About this exercise:
Reproduce each line from the records that holds "away".

[Entries taken from a collection]
####

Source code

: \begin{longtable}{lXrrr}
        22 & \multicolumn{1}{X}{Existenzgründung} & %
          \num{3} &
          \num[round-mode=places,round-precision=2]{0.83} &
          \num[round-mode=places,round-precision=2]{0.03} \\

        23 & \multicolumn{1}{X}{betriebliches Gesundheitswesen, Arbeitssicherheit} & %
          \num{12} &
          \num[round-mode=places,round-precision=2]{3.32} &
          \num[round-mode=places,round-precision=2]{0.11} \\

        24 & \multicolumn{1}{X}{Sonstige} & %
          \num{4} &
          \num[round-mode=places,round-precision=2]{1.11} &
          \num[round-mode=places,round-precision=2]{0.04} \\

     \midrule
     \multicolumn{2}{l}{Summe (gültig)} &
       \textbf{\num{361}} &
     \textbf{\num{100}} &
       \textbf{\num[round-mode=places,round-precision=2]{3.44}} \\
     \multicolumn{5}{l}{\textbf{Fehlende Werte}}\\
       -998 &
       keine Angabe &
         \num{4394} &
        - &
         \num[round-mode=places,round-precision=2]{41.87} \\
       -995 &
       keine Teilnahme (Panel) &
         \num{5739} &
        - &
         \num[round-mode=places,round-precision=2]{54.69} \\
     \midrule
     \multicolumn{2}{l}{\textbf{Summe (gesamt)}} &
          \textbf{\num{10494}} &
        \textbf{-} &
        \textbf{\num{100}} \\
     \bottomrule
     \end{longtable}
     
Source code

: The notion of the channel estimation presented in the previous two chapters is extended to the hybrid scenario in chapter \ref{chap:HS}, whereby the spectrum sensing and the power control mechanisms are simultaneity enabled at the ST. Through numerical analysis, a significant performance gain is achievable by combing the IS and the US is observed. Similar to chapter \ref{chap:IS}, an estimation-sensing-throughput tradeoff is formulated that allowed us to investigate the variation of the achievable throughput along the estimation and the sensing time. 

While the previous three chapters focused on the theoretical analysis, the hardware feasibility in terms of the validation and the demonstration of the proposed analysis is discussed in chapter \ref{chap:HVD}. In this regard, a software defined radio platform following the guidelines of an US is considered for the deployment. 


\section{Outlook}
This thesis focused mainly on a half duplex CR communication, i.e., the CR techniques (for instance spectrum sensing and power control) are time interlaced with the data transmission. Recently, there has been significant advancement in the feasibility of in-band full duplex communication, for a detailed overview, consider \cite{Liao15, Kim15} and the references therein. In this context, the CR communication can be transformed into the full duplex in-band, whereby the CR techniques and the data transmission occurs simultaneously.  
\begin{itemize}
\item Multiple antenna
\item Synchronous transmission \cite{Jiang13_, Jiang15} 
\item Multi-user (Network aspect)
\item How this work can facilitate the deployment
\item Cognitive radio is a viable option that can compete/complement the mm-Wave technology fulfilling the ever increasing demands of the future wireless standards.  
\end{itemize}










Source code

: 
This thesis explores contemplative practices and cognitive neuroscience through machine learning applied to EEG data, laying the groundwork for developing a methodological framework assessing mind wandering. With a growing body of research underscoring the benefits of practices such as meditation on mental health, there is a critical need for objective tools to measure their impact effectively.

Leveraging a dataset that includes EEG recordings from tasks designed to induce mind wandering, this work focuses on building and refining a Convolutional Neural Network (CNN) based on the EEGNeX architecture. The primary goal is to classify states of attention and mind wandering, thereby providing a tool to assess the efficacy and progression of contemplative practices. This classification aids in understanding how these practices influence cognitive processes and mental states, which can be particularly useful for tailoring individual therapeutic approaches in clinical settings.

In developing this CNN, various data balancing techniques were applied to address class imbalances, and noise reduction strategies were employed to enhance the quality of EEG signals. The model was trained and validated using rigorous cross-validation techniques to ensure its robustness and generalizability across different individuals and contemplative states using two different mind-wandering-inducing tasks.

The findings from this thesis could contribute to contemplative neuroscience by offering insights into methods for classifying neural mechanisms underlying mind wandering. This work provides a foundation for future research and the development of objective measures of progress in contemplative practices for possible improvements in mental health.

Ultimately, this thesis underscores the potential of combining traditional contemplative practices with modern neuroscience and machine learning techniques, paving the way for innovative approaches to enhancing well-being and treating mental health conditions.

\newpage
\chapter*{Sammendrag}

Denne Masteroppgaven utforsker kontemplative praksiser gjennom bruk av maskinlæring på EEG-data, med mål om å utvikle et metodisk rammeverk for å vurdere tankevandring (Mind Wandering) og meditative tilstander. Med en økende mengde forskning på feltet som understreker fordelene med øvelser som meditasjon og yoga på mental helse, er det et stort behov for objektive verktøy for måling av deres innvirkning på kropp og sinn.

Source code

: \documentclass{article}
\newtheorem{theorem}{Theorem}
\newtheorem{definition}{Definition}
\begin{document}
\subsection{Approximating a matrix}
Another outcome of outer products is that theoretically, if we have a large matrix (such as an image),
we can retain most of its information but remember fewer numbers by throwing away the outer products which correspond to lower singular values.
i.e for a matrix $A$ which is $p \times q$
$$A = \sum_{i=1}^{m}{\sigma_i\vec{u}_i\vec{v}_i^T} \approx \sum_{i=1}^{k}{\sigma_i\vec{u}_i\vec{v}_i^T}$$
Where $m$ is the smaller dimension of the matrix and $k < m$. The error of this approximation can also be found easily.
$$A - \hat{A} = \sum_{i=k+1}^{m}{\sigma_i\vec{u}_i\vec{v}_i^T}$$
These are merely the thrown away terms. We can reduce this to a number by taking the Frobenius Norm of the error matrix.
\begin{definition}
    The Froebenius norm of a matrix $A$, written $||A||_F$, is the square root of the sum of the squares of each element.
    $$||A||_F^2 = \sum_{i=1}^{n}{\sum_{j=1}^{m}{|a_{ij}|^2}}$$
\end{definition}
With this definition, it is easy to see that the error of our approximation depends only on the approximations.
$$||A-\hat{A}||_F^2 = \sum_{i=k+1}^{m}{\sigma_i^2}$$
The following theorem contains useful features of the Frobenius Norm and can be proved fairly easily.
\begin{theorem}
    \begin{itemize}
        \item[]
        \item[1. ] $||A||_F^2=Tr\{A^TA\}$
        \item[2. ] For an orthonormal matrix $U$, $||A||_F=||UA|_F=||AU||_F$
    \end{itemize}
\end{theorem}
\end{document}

####

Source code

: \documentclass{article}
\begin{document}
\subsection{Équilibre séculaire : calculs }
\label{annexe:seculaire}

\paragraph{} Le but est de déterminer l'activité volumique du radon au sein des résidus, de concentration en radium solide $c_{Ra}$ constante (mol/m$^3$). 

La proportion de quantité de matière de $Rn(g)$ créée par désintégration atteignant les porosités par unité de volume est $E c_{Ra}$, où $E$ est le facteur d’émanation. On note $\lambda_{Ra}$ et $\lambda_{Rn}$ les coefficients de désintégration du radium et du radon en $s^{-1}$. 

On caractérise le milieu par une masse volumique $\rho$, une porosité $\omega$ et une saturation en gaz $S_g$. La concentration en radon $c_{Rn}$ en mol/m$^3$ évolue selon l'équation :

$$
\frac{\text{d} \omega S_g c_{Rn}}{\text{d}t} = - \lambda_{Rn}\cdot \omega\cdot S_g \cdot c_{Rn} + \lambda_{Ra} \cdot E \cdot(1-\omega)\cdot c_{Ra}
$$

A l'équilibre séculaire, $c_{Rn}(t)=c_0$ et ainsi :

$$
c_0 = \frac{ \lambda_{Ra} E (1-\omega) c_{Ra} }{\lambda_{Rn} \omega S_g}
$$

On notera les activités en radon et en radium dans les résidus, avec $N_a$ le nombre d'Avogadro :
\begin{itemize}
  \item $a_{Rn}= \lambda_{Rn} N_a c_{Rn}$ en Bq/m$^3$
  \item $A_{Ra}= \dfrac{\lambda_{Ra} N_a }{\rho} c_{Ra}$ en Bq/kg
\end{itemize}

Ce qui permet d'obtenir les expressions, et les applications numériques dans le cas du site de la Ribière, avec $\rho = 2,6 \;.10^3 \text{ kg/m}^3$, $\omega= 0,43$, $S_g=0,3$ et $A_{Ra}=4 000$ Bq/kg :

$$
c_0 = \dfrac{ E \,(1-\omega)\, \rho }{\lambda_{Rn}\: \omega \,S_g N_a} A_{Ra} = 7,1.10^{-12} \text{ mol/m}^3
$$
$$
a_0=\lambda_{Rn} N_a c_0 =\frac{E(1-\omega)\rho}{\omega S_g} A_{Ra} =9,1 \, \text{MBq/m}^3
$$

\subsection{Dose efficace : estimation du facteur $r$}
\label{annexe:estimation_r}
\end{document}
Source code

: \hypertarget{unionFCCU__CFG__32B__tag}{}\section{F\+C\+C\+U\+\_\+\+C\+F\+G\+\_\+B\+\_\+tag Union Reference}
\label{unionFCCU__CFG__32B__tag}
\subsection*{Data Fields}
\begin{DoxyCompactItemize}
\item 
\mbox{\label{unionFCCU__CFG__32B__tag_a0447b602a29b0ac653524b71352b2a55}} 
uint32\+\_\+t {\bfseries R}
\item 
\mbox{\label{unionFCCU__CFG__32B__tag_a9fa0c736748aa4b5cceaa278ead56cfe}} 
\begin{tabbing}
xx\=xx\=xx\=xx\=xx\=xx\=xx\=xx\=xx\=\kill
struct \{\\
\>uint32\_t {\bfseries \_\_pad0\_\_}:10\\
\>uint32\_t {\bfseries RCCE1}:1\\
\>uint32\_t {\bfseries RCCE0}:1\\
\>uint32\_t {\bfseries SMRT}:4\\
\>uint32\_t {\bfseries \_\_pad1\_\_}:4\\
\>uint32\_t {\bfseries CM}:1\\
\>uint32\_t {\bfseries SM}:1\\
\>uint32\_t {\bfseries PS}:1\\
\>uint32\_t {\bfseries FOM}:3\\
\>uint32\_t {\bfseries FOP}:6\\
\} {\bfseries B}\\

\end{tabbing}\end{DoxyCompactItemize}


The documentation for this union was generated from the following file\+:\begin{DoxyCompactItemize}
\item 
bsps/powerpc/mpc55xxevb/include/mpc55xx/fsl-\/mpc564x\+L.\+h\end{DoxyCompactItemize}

####

Solved exercise:
we can retain most of its information but remember fewer numbers by throwing away the outer products which correspond to lower singular values.
These are merely the thrown away terms. We can reduce this to a number by taking the Frobenius Norm of the error matrix.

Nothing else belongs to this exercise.